Cuando los antipáticos nos quejamos de alguna instancia públicamente relevante, sea un distinguido periodista radiofónico, la enciclopedia Auñamendi o el acalde donostiarra, nos llueven las protestas: '¡Pretenden homologarme con los simpatizantes del terrorismo! ¡A mí, que tantas veces he formulado condenas a la violencia!'. Pero si un navajero me apuñala en el metro (de Bilbao, claro) y el médico que me atiende en urgencias me provoca luego una septicemia fatal -sea por negligencia o torpeza-, no considero injusto protestar contra él, pese a que su intención fuese mejor que la del navajero y no se le pueda acusar de complicidad con él. Lo cierto es que entre el uno y el otro me han hecho la pascua..., pero el segundo además me regaña por ponerle en cuestión.
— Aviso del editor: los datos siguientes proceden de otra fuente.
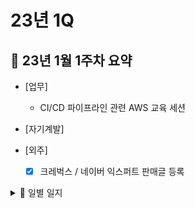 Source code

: # 23년 1Q

## 📌 23년 1월 1주차 요약
- [업무] 
	- CI/CD 파이프라인 관련 AWS 교육 세션
- [자기계발]

- [외주] 
	- [x] 크레벅스 / 네이버 익스퍼트 판매글 등록

<details>
<summary>📌 일별 일지</summary>
<div markdown="1">

### 230102 (월)
- [업무]
	- [x] 15 - 17 Nucube Phase3 6주차
- [자기계발]
	- [x] 크레벅스 재능 등록
	- [x] 네이버 익스퍼트 등록

### 230104 (수)
- [자기계발]
	- [x] 23-2 외주. 

</div>
</details> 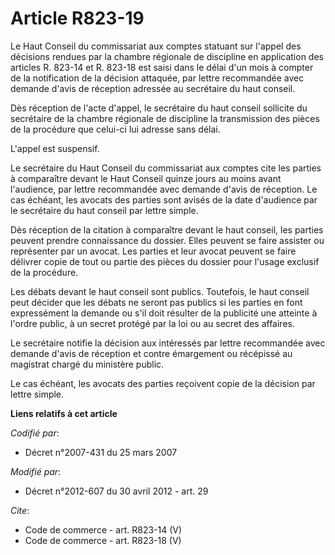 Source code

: # Article R823-19

Le Haut Conseil du commissariat aux comptes statuant sur l'appel des décisions rendues par la chambre régionale de discipline
en application des articles R. 823-14 et R. 823-18 est saisi dans le délai d'un mois à compter de la notification de la
décision attaquée, par lettre recommandée avec demande d'avis de réception adressée au secrétaire du haut conseil. 

Dès réception de l'acte d'appel, le secrétaire du haut conseil sollicite du secrétaire de la chambre régionale de discipline
la transmission des pièces de la procédure que celui-ci lui adresse sans délai. 

L'appel est suspensif. 

Le secrétaire du Haut Conseil du commissariat aux comptes cite les parties à comparaître devant le Haut Conseil quinze jours
au moins avant l'audience, par lettre recommandée avec demande d'avis de réception. Le cas échéant, les avocats des parties
sont avisés de la date d'audience par le secrétaire du haut conseil par lettre simple. 

Dès réception de la citation à comparaître devant le haut conseil, les parties peuvent prendre connaissance du dossier. Elles
peuvent se faire assister ou représenter par un avocat. Les parties et leur avocat peuvent se faire délivrer copie de tout ou
partie des pièces du dossier pour l'usage exclusif de la procédure. 

Les débats devant le haut conseil sont publics. Toutefois, le haut conseil peut décider que les débats ne seront pas publics
si les parties en font expressément la demande ou s'il doit résulter de la publicité une atteinte à l'ordre public, à un
secret protégé par la loi ou au secret des affaires.

Le secrétaire notifie la décision aux intéressés par lettre recommandée avec demande d'avis de réception et contre émargement
ou récépissé au magistrat chargé du ministère public. 

Le cas échéant, les avocats des parties reçoivent copie de la décision par lettre simple.

**Liens relatifs à cet article**

_Codifié par_:

  - Décret n°2007-431 du 25 mars 2007

_Modifié par_:

  - Décret n°2012-607 du 30 avril 2012 - art. 29

_Cite_:

  - Code de commerce - art. R823-14 (V)
  - Code de commerce - art. R823-18 (V)
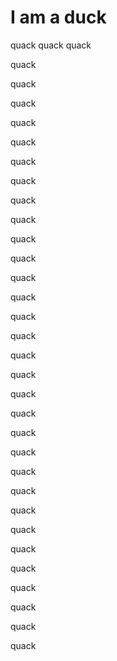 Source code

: # I am a duck
quack quack quack

quack

quack

quack

quack

quack

quack

quack

quack

quack

quack

quack

quack

quack

quack

quack

quack

quack

quack

quack

quack

quack

quack

quack

quack

quack

quack

quack

quack

quack

quack

quack

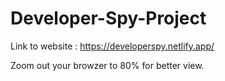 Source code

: # Developer-Spy-Project

Link to website : https://developerspy.netlify.app/

Zoom out your browzer to 80% for better view.

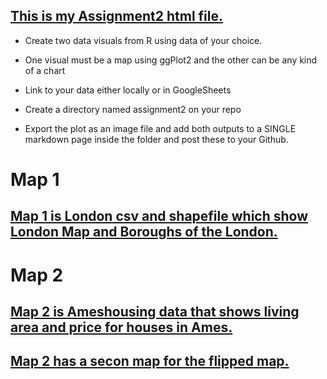 ## [This is my Assignment2 html file.](https://rpubs.com/farzanehf/1007451)

- Create two data visuals from R using data of your choice. 

- One visual must be a map using ggPlot2 and the other can be any kind of a chart 

- Link to your data either locally or in GoogleSheets 

- Create a directory named assignment2 on your repo 

- Export the plot as an image file and add both outputs to a SINGLE markdown page inside the folder and post these to your Github. 

# Map 1
## [Map 1 is London csv and shapefile which show London Map and Boroughs of the London.](Assignment2-Map1.JPEG)
 

# Map 2
## [Map 2 is Ameshousing data that shows living area and price for houses in Ames.](Assignment2-Map2.JPEG)

## [Map 2 has a secon map for the flipped map.](Assignment2-Map2-Flipped)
Mientras escribo estas líneas, en ETB-1 pasan una antología de los mejores momentos del programa infantil Betizu, con público de diversos pueblos de Euskadi. En un escenario con la ikurriña al fondo, tres adolescentes improvisan una especie de rap. Todos llevan puesta la capucha del anorak y gafas oscuras (¿a qué me recuerda este atuendo?). El primero canta: 'Ez da batere erosoa españoleen artean bizi izaeta...' ('No es cómodo tener que vivir entre los españoles'). El segundo proclama que 'el castellano sube y aumenta, el euskera baja; no puede ser, en Euskadi sólo se debe hablar euskera'. El público, formado por niños de 10 a 12 años, asiste a la actuación con atención, pero sin demasiado júbilo, salvo una monja que en primera fila baila al ritmo de la copla y anima a los pequeños que debe de haber traído con ella. Me pregunto si seré la única persona en el País Vasco que está viendo el programa con alarma: ¿no habrá alguien en nuestras instituciones culturales, entre los nacionalistas, en Elkarri o quien sea que manifieste desagrado ante espectáculos inducidos como éste? Claro que, si lo hicieran, inmediatamente serían incluidos en la próxima lista de agresores contra el euskera. Más vale no arriesgarse. A la monja se le empieza a torcer ya un poco la toca con tanta agitación, pero un par de críos parecen más motivados y largan un berrido de apoyo al show. En fin, la formación de la nueva generación de dialogantes para el siglo XXI va por buen camino.

Fernando Savater es catedrático de Filosofía de la Universidad Complutense de Madrid.